The holiday season can be a busy time, making it difficult to find time to go to the gym. But that doesn’t mean you have to completely give up on exercising!
We have the perfect solution for you! A fast, convenient, no excuses, full body workout that can be done anywhere!
Here is a gym-free at-home holiday workout that requires no equipment:
- Warm-up: Start with 5-10 minutes of light aerobic exercise, such as jogging in place or jumping jacks. This will raise your heart rate and warm up your muscles.
- Squats: Stand with your feet shoulder-width apart. Bend your knees and lower your hips as if you’re sitting back into a chair. Keep your chest upright and your weight on your heels. Do 3 sets of 12-15 reps.

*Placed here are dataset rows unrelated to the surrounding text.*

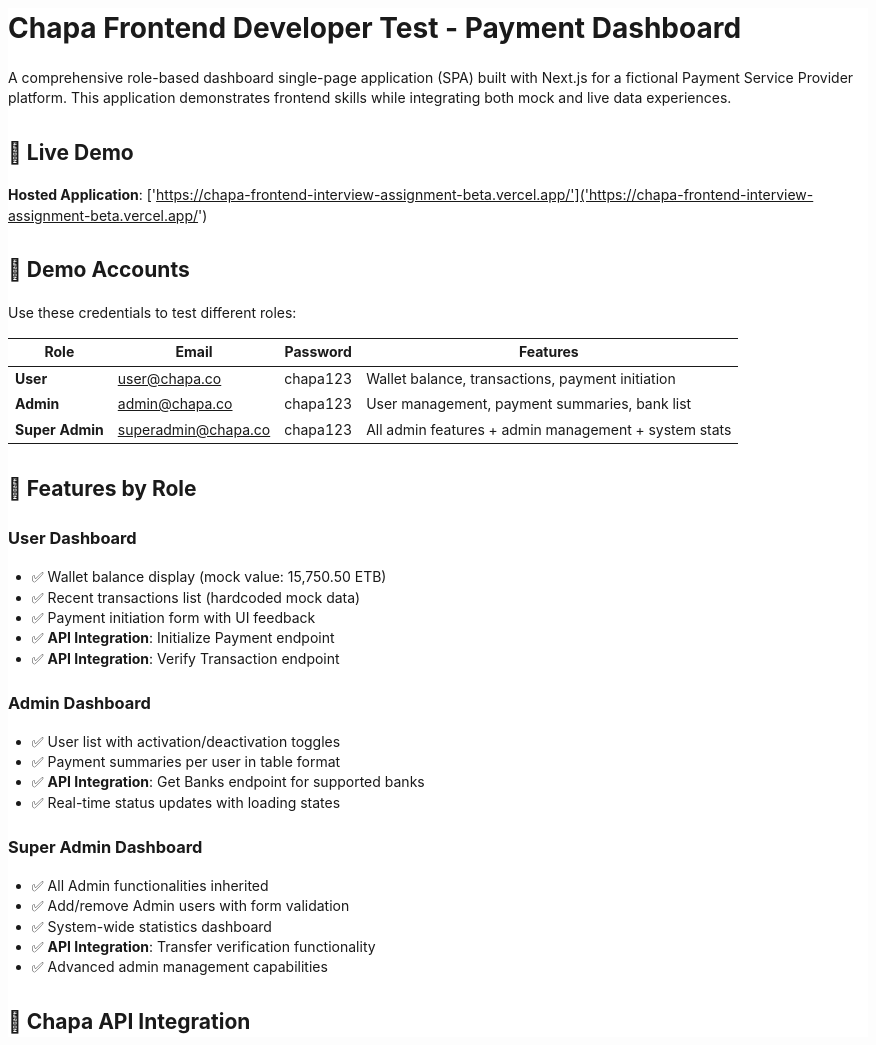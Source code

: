 # Chapa Frontend Developer Test - Payment Dashboard

A comprehensive role-based dashboard single-page application (SPA) built with Next.js for a fictional Payment Service Provider platform. This application demonstrates frontend skills while integrating both mock and live data experiences.

## 🚀 Live Demo

**Hosted Application**: ['https://chapa-frontend-interview-assignment-beta.vercel.app/']('https://chapa-frontend-interview-assignment-beta.vercel.app/')

## 🔑 Demo Accounts

Use these credentials to test different roles:

| Role            | Email               | Password | Features                                             |
| --------------- | ------------------- | -------- | ---------------------------------------------------- |
| **User**        | user@chapa.co       | chapa123 | Wallet balance, transactions, payment initiation     |
| **Admin**       | admin@chapa.co      | chapa123 | User management, payment summaries, bank list        |
| **Super Admin** | superadmin@chapa.co | chapa123 | All admin features + admin management + system stats |

## 🎯 Features by Role

### User Dashboard

- ✅ Wallet balance display (mock value: 15,750.50 ETB)
- ✅ Recent transactions list (hardcoded mock data)
- ✅ Payment initiation form with UI feedback
- ✅ **API Integration**: Initialize Payment endpoint
- ✅ **API Integration**: Verify Transaction endpoint

### Admin Dashboard

- ✅ User list with activation/deactivation toggles
- ✅ Payment summaries per user in table format
- ✅ **API Integration**: Get Banks endpoint for supported banks
- ✅ Real-time status updates with loading states

### Super Admin Dashboard

- ✅ All Admin functionalities inherited
- ✅ Add/remove Admin users with form validation
- ✅ System-wide statistics dashboard
- ✅ **API Integration**: Transfer verification functionality
- ✅ Advanced admin management capabilities

## 🔌 Chapa API Integration
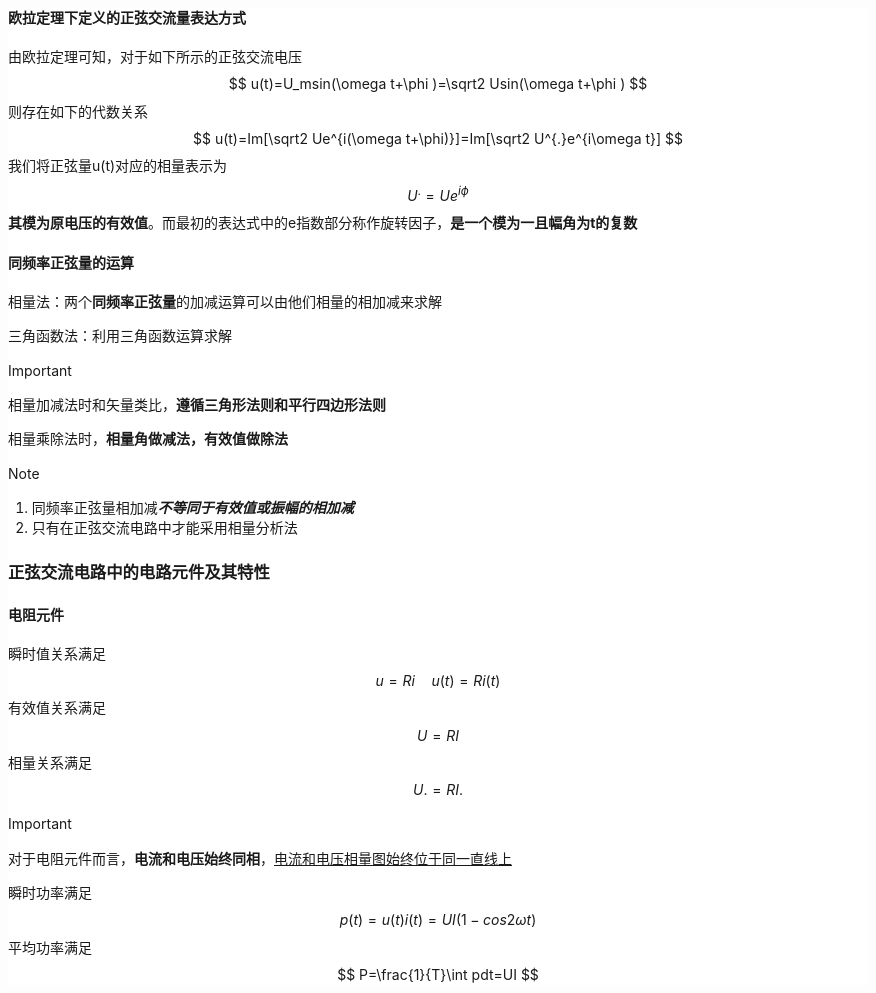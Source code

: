 #### 欧拉定理下定义的正弦交流量表达方式

由欧拉定理可知，对于如下所示的正弦交流电压
$$
u(t)=U_msin(\omega t+\phi )=\sqrt2 Usin(\omega t+\phi )
$$
则存在如下的代数关系
$$
u(t)=Im[\sqrt2 Ue^{i(\omega t+\phi)}]=Im[\sqrt2 U^{.}e^{i\omega t}]
$$
我们将正弦量u(t)对应的相量表示为
$$
U^.=Ue^{i\phi}
$$
**其模为原电压的有效值**。而最初的表达式中的e指数部分称作旋转因子，**是一个模为一且幅角为t的复数**

#### 同频率正弦量的运算

相量法：两个**同频率正弦量**的加减运算可以由他们相量的相加减来求解

三角函数法：利用三角函数运算求解

> [!IMPORTANT]
>
> 相量加减法时和矢量类比，**遵循三角形法则和平行四边形法则**
>
> 相量乘除法时，**相量角做减法，有效值做除法**

> [!NOTE]
>
> 1. 同频率正弦量相加减***不等同于有效值或振幅的相加减***
> 2. 只有在正弦交流电路中才能采用相量分析法

### 正弦交流电路中的电路元件及其特性

#### 电阻元件

瞬时值关系满足
$$
u=Ri\quad u(t)=Ri(t)
$$
有效值关系满足
$$
U=RI
$$
相量关系满足
$$
U.=RI.
$$
> [!IMPORTANT]
>
> 对于电阻元件而言，**电流和电压始终同相**，<u>电流和电压相量图始终位于同一直线上</u>

瞬时功率满足
$$
p(t)=u(t)i(t)=UI(1-cos2\omega t)
$$
平均功率满足
$$
P=\frac{1}{T}\int pdt=UI
$$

- Push-ups: Assume a high plank position with your hands slightly wider than shoulder-width apart. Lower your chest towards the floor, keeping your core engaged and your body in a straight line. Push back up to the starting position. If regular push-ups are too challenging, you can opt for kneeling push-ups. Aim for 3 sets of 10-12 reps.
- Lunges: Stand with your feet hip-width apart. Take a large step forward with your right foot and lower your body until your right knee is bent at a 90-degree angle. Push back to the starting position and repeat on the other side. Do 3 sets of 10-12 reps per leg.
- Plank: Assume a forearm plank position with your elbows directly under your shoulders and your body in a straight line from head to toe. Hold this position for 30-60 seconds, focusing on keeping your core engaged and your glutes tight.
- Mountain climbers: Assume a high plank position. Bring one knee towards your chest and quickly switch legs, as if you’re running in place. Keep your core engaged and your hips stable. Perform this movement for 30-60 seconds.
- Burpee: Start from a standing position. Squat down and place your hands on the floor in front of you. Kick your feet back into a high plank position and quickly jump your feet back to your hands. Stand up and jump explosively, reaching your arms overhead. Repeat for 10-12 reps.
- Cool-down: Finish the workout with 5-10 minutes of stretching, focusing on the muscles you worked. This will help prevent muscle soreness and promote flexibility.
Remember to listen to your body and modify any exercise movements as needed. This gym-free at-home holiday workout is a great way to stay active and maintain your health during the busy holiday season, without the need for any equipment or a gym.